FMC Testifies Before U.S. House Committee on Agriculture

      Posted On: August 2, 2017

Farmers and ranchers gather before the House Committee on Agriculture for the first of three Farm Bill listening sessions.

Hundreds of ranchers and farmers from across Texas and the Southwest gathered on the campus of Angelo State University in San Angelo, Texas yesterday for the first of three Farm Bill listening sessions scheduled during Congress’ August recess. These listening sessions allow members of the the U.S. House Committee on Agriculture to hear directly from farmers, ranchers, and food systems stakeholders as they begin work on the 2018 Farm Bill.

Despite the collegial atmosphere in the hall, there was a palpable sense of anxiety. San Angelo, sits in the heart of Texas’ cotton country, which finds itself in the throes of a four-year downturn in the price of this vital commodity. In both his opening and closing statements, however, Committee Chairman Mike Conaway reaffirmed the committee’s commitment to policies that strengthen the farm safety net.

FMC Research and Education Director, Alex Canepa

In his testimony before the Committee, FMC Research and Education Director Alex Canepa urged Congress to view farmers markets as part of this farm safety net. “Farmers markets serve as a lifeline for many struggling producers—some of whom have lost wholesale contracts in recent years—or are trying to diversify their revenue streams in order to mitigate risk,” said Canepa. “According to research conducted by the USDA, farmers and ranchers that sell directly to consumers at farmers markets have lower rates of bankruptcy and farm foreclosure than producers that rely solely on the wholesale contracts.”

Josh Eilers speaks about his experience as a beginning rancher.

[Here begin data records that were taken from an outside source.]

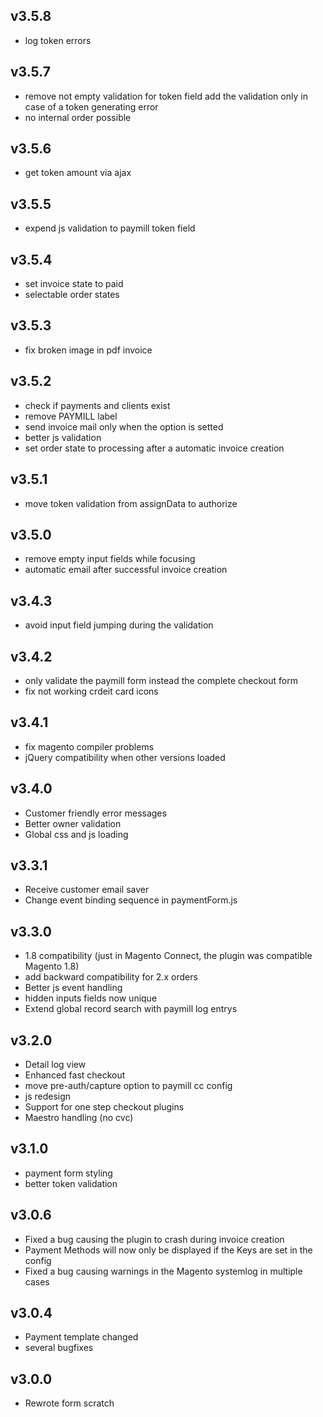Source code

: ## v3.5.8
 * log token errors

## v3.5.7
 * remove not empty validation for token field add the validation only in case of a token generating error
 * no internal order possible

## v3.5.6
 * get token amount via ajax

## v3.5.5
 * expend js validation to paymill token field

## v3.5.4
 * set invoice state to paid
 * selectable order states

## v3.5.3
 * fix broken image in pdf invoice

## v3.5.2
 * check if payments and clients exist
 * remove PAYMILL label
 * send invoice mail only when the option is setted
 * better js validation
 * set order state to processing after a automatic invoice creation

## v3.5.1
 * move token validation from assignData to authorize

## v3.5.0
 * remove empty input fields while focusing
 * automatic email after successful invoice creation

## v3.4.3
 * avoid input field jumping during the validation

## v3.4.2
 * only validate the paymill form instead the complete checkout form
 * fix not working crdeit card icons

## v3.4.1
 * fix magento compiler problems
 * jQuery compatibility when other versions loaded

## v3.4.0
 * Customer friendly error messages
 * Better owner validation
 * Global css and js loading

## v3.3.1
 * Receive customer email saver
 * Change event binding sequence in paymentForm.js

## v3.3.0
 * 1.8 compatibility (just in Magento Connect, the plugin was compatible Magento 1.8)
 * add backward compatibility for 2.x orders
 * Better js event handling
 * hidden inputs fields now unique
 * Extend global record search with paymill log entrys

## v3.2.0
 * Detail log view
 * Enhanced fast checkout
 * move pre-auth/capture option to paymill cc config
 * js redesign
 * Support for one step checkout plugins
 * Maestro handling (no cvc)

## v3.1.0
 * payment form styling
 * better token validation

## v3.0.6
 * Fixed a bug causing the plugin to crash during invoice creation 
 * Payment Methods will now only be displayed if the Keys are set in the config
 * Fixed a bug causing warnings in the Magento systemlog in multiple cases

## v3.0.4
 * Payment template changed 
 * several bugfixes

## v3.0.0

 * Rewrote form scratch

Canepa was joined by Austin-area rancher Josh Eilers who shared his experience as a beginning rancher in Central Texas with the Committee. “At Ranger Cattle in Austin, I sell my beef every Saturday at the farmers markets” said Eilers. “We’re growing and we’re able to get a premium so we’re not having to sell to big wholesalers and get bottom dollar. Instead, we’re able to create our own market.”

Finally, Cal Brints, president of the Texas Certified Farmers Market Association emphasized the work being undertaken by farmers markets to ensure that all Americans, regardless of their financial means, have access to farm-fresh produce. Brints emphasized the importance of the Food Insecurity Nutrition Incentive (FINI) and the Senior Farmers Market Nutrition Programs (SFMNP) in combatting food insecurity while keeping food assistance dollars in local economies and rural communities.

Cal Brints of the Texas Certified Farmers Market Association and Joy Casnovsky from the Sustainable Food Center in Austin with FMC’s Alex Canepa.